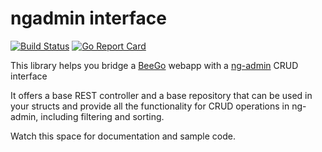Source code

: ngadmin interface
============================

[![Build Status](https://travis-ci.org/deluan/ngago.svg?branch=master)](https://travis-ci.org/deluan/ngago) [![Go Report Card](https://goreportcard.com/badge/github.com/deluan/ngago)](https://goreportcard.com/report/github.com/deluan/ngago)

This library helps you bridge a [BeeGo](http://beego.me) webapp with a 
[ng-admin](http://ng-admin-book.marmelab.com/index.html) CRUD interface
 
It offers a base REST controller and a base repository that can be used 
in your structs and provide all the functionality for CRUD operations in ng-admin,
including filtering and sorting.

Watch this space for documentation and sample code. 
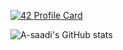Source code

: 
[![42 Profile Card](https://1337-readme.vercel.app/api/profile?cursus=42cursus&login=asaadi)](https://github.com/mohouyizme/1337-readme)


![A-saadi's GitHub stats](https://github-readme-stats.vercel.app/api?username=a-saadi&show_icons=true)

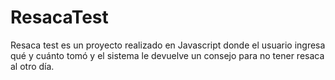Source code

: # ResacaTest

Resaca test es un proyecto realizado en Javascript donde el usuario ingresa qué y cuánto tomó y el sistema le devuelve un consejo para no tener resaca al otro día.
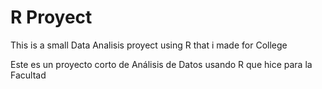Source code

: # R Proyect
This is a small Data Analisis proyect using R that i made for College

Este es un proyecto corto de Análisis de Datos usando R que hice para la Facultad
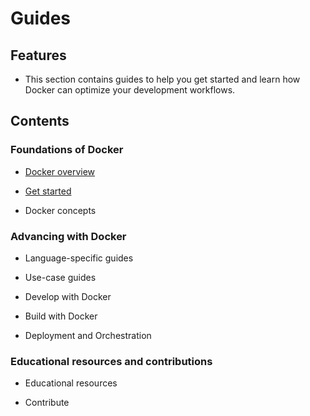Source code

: # Guides

## Features

- This section contains guides to help you get started and learn how Docker can optimize your development workflows.

## Contents

### Foundations of Docker

- [Docker overview](docker-overview.md)

- [Get started](get-started)

- Docker concepts

### Advancing with Docker

- Language-specific guides

- Use-case guides

- Develop with Docker

- Build with Docker

- Deployment and Orchestration

### Educational resources and contributions

- Educational resources

- Contribute
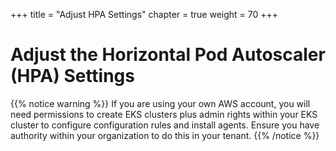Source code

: +++
title = "Adjust HPA Settings"
chapter = true
weight = 70
+++

# Adjust the Horizontal Pod Autoscaler (HPA) Settings

[//]: # (content to come)


{{% notice warning %}}
If you are using your own AWS account, you will need permissions to create EKS clusters plus admin rights within your EKS cluster to configure configuration rules and install agents. Ensure you have authority within your organization to do this in your tenant. 
{{% /notice %}}

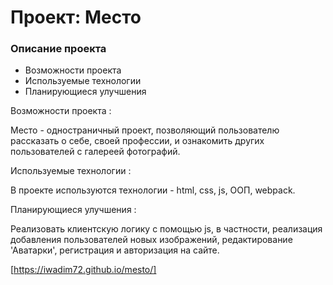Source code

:# Проект: Место

### Описание проекта

* Возможности проекта
* Используемые технологии
* Планирующиеся улучшения

Возможности проекта :
 
Место - одностраничный проект, позволяющий пользователю рассказать о себе, своей профессии, и ознакомить других пользователей с галереей фотографий.

Используемые технологии :

В проекте используются технологии - html, css, js, ООП, webpack.

Планирующиеся улучшения :

 Реализовать клиентскую логику с помощью js, в частности,  реализация добавления пользователей новых изображений, редактирование 'Аватарки', регистрация и авторизация на сайте.

 [https://iwadim72.github.io/mesto/]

_ _ _ _

* [Exercise details]
Tally the lines of the records that contain the word "Adjust" and state the total alone.

* [Exercise answer]
2